By default, Nanocall uses pstay=.1 and pskip=.3. When transition parameter training is enabled (see Supplement), the values of pstay and pskip are updated individually for each strand of each read, using the Baum-Welch algorithm.

3.2 Pore models

Nanocall is designed to work by default with the (6-mer based) pore models provided by Metrichor. These are three pore models, one for the template strand and two for the complement strand. Emission probabilities are calculated by multiplying the probability density from the Gaussian and Inverse Gaussian distributions that model the event mean and event standard deviation, respectively. This is done after the models are scaled (see Scaling below.) Nanocall can also run with user-provided pore models, though changing the kmer size requires recompilation.

3.3 Strand separation

The segmented list of events available in pre-Metrichor FAST5 files does not always contain markers delimiting the template and complement strands. To deal with this, Nanocall implements a simple heuristic for separating the strands. The core idea here is that the ‘hairpin’ adapter connecting the strands (in the single-stranded DNA product being threaded through the nanopore) contains abasic DNA, that is, DNA backbone lacking DNA bases. This abasic DNA generates a specific signal in the event sequence.

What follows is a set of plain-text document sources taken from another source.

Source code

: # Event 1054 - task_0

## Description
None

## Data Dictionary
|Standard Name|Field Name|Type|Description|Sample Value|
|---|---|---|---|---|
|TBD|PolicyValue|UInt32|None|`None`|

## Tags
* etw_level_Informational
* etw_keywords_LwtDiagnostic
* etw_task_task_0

In the first step, we use a heuristic to detect the abasic current level. In general, the currents corresponding to regular DNA are in the range 50–90 pA, and those corresponding to abasic DNA are higher than 100 pA. However, the exact levels are affected by the shift and scale parameters, which are not known a priori. For that reason, Nanocall uses a heuristic to estimate abasic current level. Specifically we take the current level larger than 99% of all event levels in the read, and add 5 pA.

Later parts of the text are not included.